3

In my Firebase I have:

Firebase generated date for a created day.

Terms set by the user when the above was generated. 

So for example I have:

1439612582756 // formats to: Aug 14, 2015

15 // Formats to: "Net 15" in my code 

My code looks like this:

<td>{{invoice.settings.created | date}}</td>

<td>{{invoice.settings.created + invoice.settings.terms | date}}</td>

I have installed moment.js and 'angular-moment.js' to be able to format and play with dates, but I didn't see a way to add time to a date. This is for a for-each so I don't want to have to do any pre-scripting for this. Maybe a custom filter to add the terms to the date?

Obviously, my code above does not function. I just made that to demonstrate what I am wanting.

Any help would be appreciated!

UPDATE

Using this page: http://momentjs.com/docs/#/durations/add/ I came up with this filter:

.filter('dateTerms', function() {
    return function(created, terms) {
        var a = moment.duration(created, 'd');
        var b = moment.duration(terms, 'd');
        return a.add(b).days();
    }
})

But when I call it, I always end up with just 0?

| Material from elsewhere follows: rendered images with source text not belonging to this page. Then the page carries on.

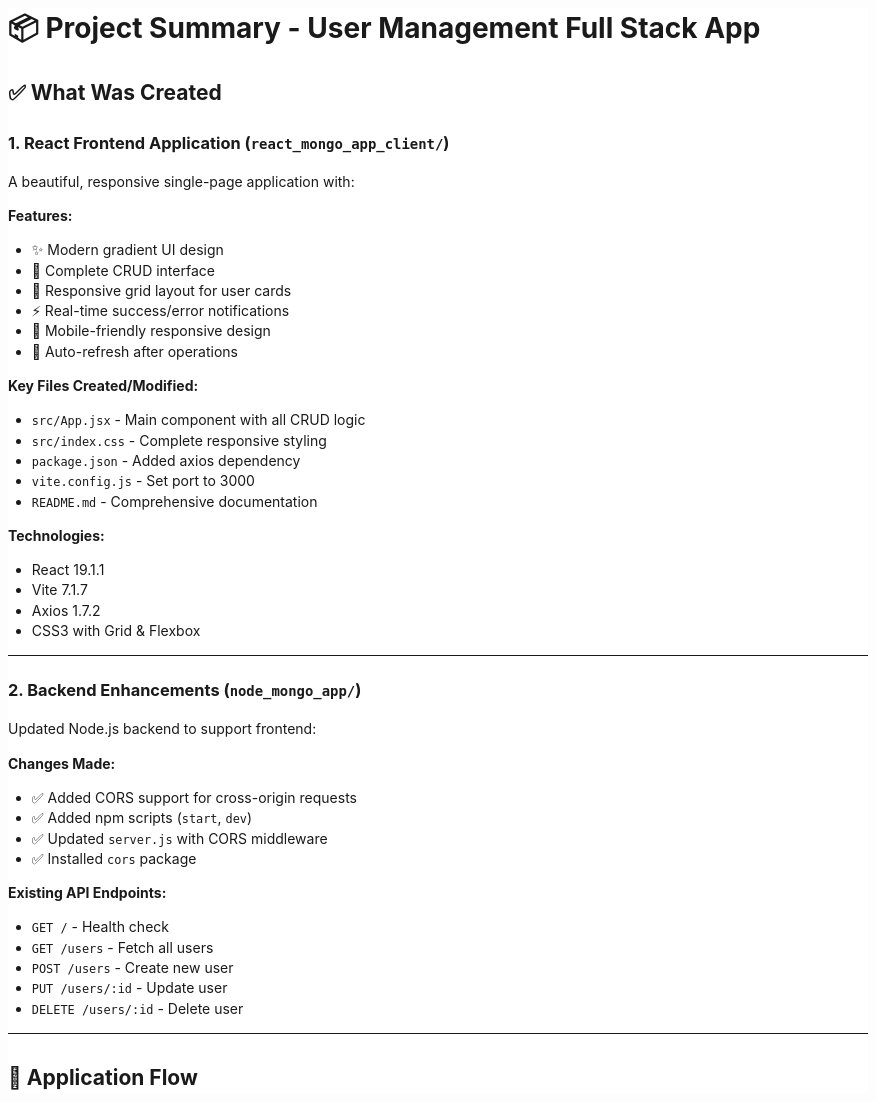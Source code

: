 # 📦 Project Summary - User Management Full Stack App

## ✅ What Was Created

### 1. React Frontend Application (`react_mongo_app_client/`)

A beautiful, responsive single-page application with:

**Features:**
- ✨ Modern gradient UI design
- 📝 Complete CRUD interface
- 🎨 Responsive grid layout for user cards
- ⚡ Real-time success/error notifications
- 📱 Mobile-friendly responsive design
- 🔄 Auto-refresh after operations

**Key Files Created/Modified:**
- `src/App.jsx` - Main component with all CRUD logic
- `src/index.css` - Complete responsive styling
- `package.json` - Added axios dependency
- `vite.config.js` - Set port to 3000
- `README.md` - Comprehensive documentation

**Technologies:**
- React 19.1.1
- Vite 7.1.7
- Axios 1.7.2
- CSS3 with Grid & Flexbox

---

### 2. Backend Enhancements (`node_mongo_app/`)

Updated Node.js backend to support frontend:

**Changes Made:**
- ✅ Added CORS support for cross-origin requests
- ✅ Added npm scripts (`start`, `dev`)
- ✅ Updated `server.js` with CORS middleware
- ✅ Installed `cors` package

**Existing API Endpoints:**
- `GET /` - Health check
- `GET /users` - Fetch all users
- `POST /users` - Create new user
- `PUT /users/:id` - Update user
- `DELETE /users/:id` - Delete user

---

## 🎯 Application Flow
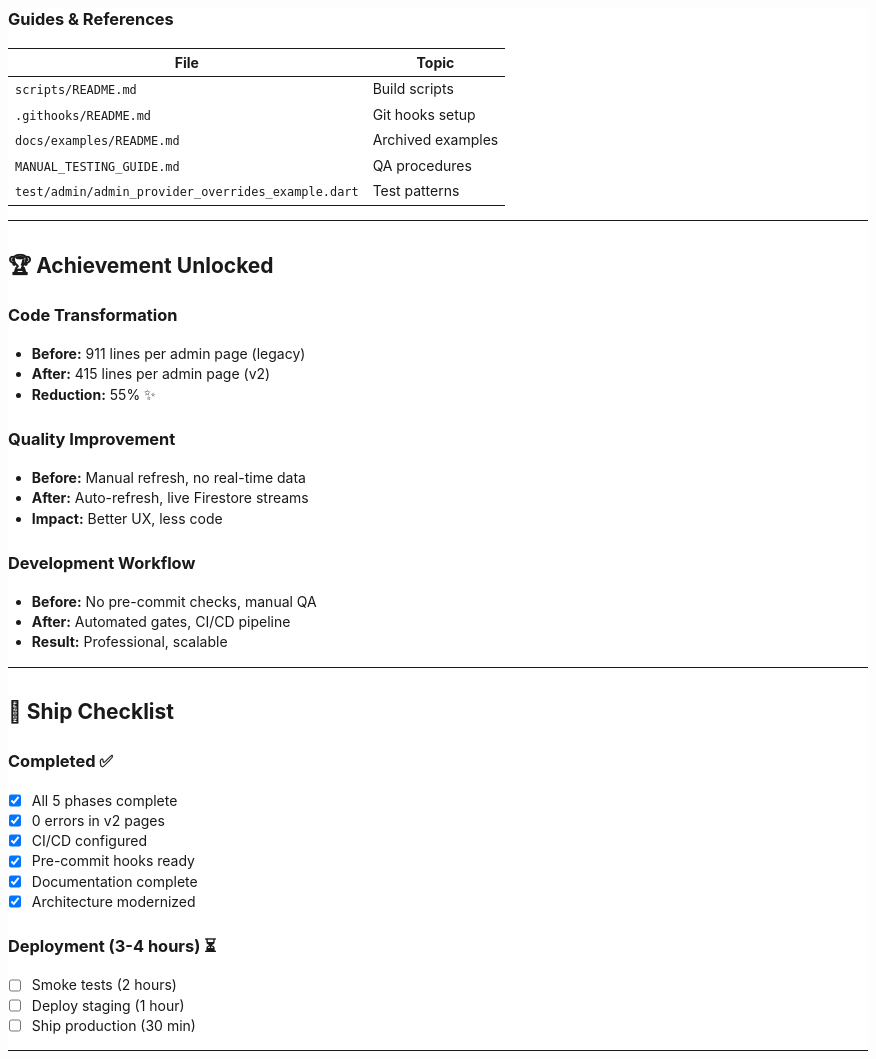 
### Guides & References
| File | Topic |
|------|-------|
| `scripts/README.md` | Build scripts |
| `.githooks/README.md` | Git hooks setup |
| `docs/examples/README.md` | Archived examples |
| `MANUAL_TESTING_GUIDE.md` | QA procedures |
| `test/admin/admin_provider_overrides_example.dart` | Test patterns |

---

## 🏆 Achievement Unlocked

### Code Transformation
- **Before:** 911 lines per admin page (legacy)
- **After:** 415 lines per admin page (v2)
- **Reduction:** 55% ✨

### Quality Improvement
- **Before:** Manual refresh, no real-time data
- **After:** Auto-refresh, live Firestore streams
- **Impact:** Better UX, less code

### Development Workflow
- **Before:** No pre-commit checks, manual QA
- **After:** Automated gates, CI/CD pipeline
- **Result:** Professional, scalable

---

## 🎯 Ship Checklist

### Completed ✅
- [x] All 5 phases complete
- [x] 0 errors in v2 pages
- [x] CI/CD configured
- [x] Pre-commit hooks ready
- [x] Documentation complete
- [x] Architecture modernized

### Deployment (3-4 hours) ⏳
- [ ] Smoke tests (2 hours)
- [ ] Deploy staging (1 hour)
- [ ] Ship production (30 min)

---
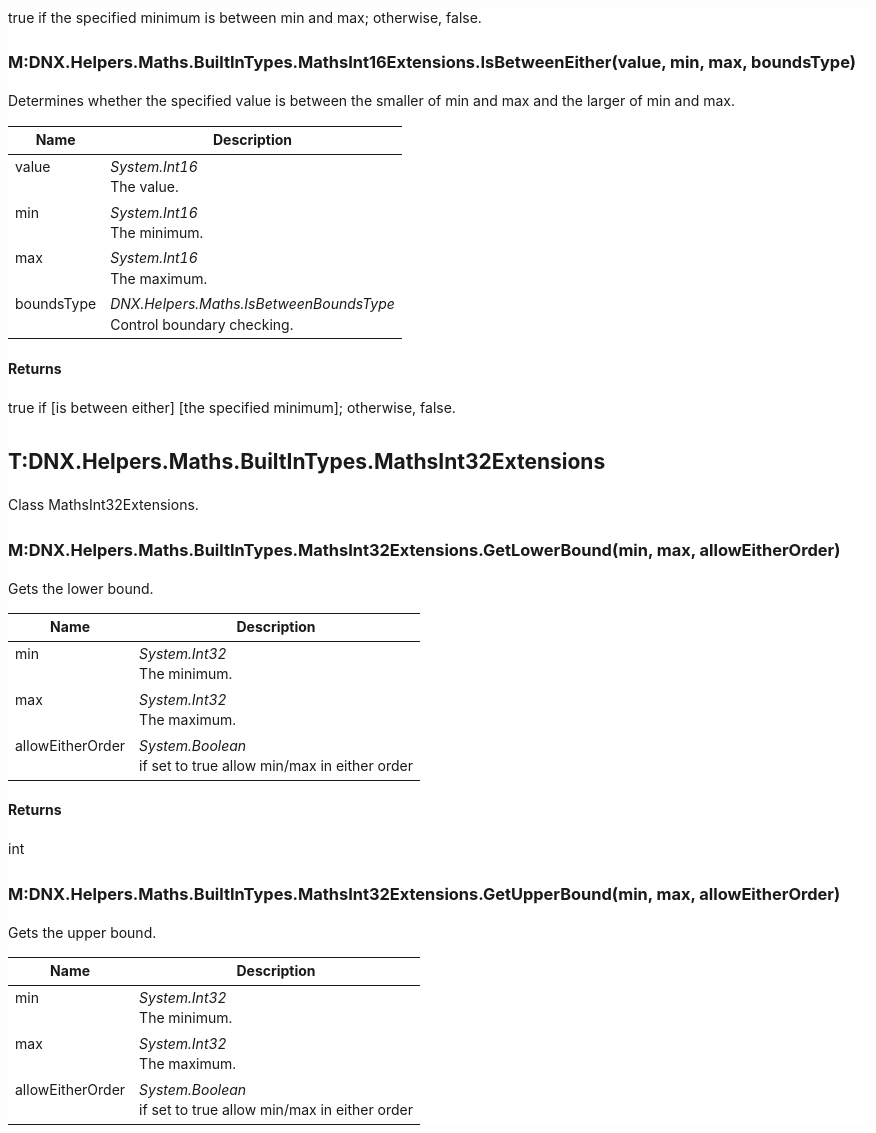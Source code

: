true if the specified minimum is between min and max; otherwise, false.


### M:DNX.Helpers.Maths.BuiltInTypes.MathsInt16Extensions.IsBetweenEither(value, min, max, boundsType)

Determines whether the specified value is between the smaller of min and max and the larger of min and max.

| Name | Description |
| ---- | ----------- |
| value | *System.Int16*<br>The value. |
| min | *System.Int16*<br>The minimum. |
| max | *System.Int16*<br>The maximum. |
| boundsType | *DNX.Helpers.Maths.IsBetweenBoundsType*<br>Control boundary checking. |


#### Returns

true if [is between either] [the specified minimum]; otherwise, false.


## T:DNX.Helpers.Maths.BuiltInTypes.MathsInt32Extensions

Class MathsInt32Extensions.


### M:DNX.Helpers.Maths.BuiltInTypes.MathsInt32Extensions.GetLowerBound(min, max, allowEitherOrder)

Gets the lower bound.

| Name | Description |
| ---- | ----------- |
| min | *System.Int32*<br>The minimum. |
| max | *System.Int32*<br>The maximum. |
| allowEitherOrder | *System.Boolean*<br>if set to true allow min/max in either order |


#### Returns

int


### M:DNX.Helpers.Maths.BuiltInTypes.MathsInt32Extensions.GetUpperBound(min, max, allowEitherOrder)

Gets the upper bound.

| Name | Description |
| ---- | ----------- |
| min | *System.Int32*<br>The minimum. |
| max | *System.Int32*<br>The maximum. |
| allowEitherOrder | *System.Boolean*<br>if set to true allow min/max in either order |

<td>{{invoice.settings.created | date}}</td>
<td>{{invoice.settings.terms | dateTerms}}</td> // This line

I'm guessing it's because I'm only passing the filter the terms and not the created date. How would you pass two variables? I think I'm getting closer....

UPDATE 2

I dumped the moments crap. This is what I have now:

.filter('dateTerms', function() {
    return function(input, created) {
        var date = new Date(created*1000);
        date.setDate(date.getDate() + input);
        return (date.getMonth()+1)+'/'+ date.getDate() +'/'+date.getFullYear();
    }
})

And then in my html:

<td>{{invoice.settings.terms | dateTerms:1439746291480}}</td>

1439746291480 converts to `Aug 16, 2015`

This results in:

8/24/47601
7
  • you have a few things wrong here; specifically, created isn't a duration, it is a moment in time (fixed). That calculation won't give the results you expect. also, you aren't using the correct syntax for calling that filter. Commented Aug 16, 2015 at 17:57
  • K. Well, that didn't help at all. Commented Aug 16, 2015 at 17:58
  • @Claies Check update 2 on the question. Commented Aug 16, 2015 at 18:00
  • moment is much easier to use than what you are trying to do with that update; that filter could be a single line return moment(new Date(created)).add(terms, 'days'); Commented Aug 16, 2015 at 18:03
  • Okay, but all I want is 8/31/2015? That returns "2015-08-31T17:31:31.480Z" Commented Aug 16, 2015 at 18:04

1 Answer 1

4

Using method chaining with Moment.js, you can easily perform these kind of calculations in a single statement. For example:

return moment(new Date(created)).add(terms, 'days').format('MM/DD/YYYY');

Using Moment.js also will make your life easier in other ways, since it automatically deals with daylight savings, leap years, time zones, etc., making any of your date and time calculations more accurate.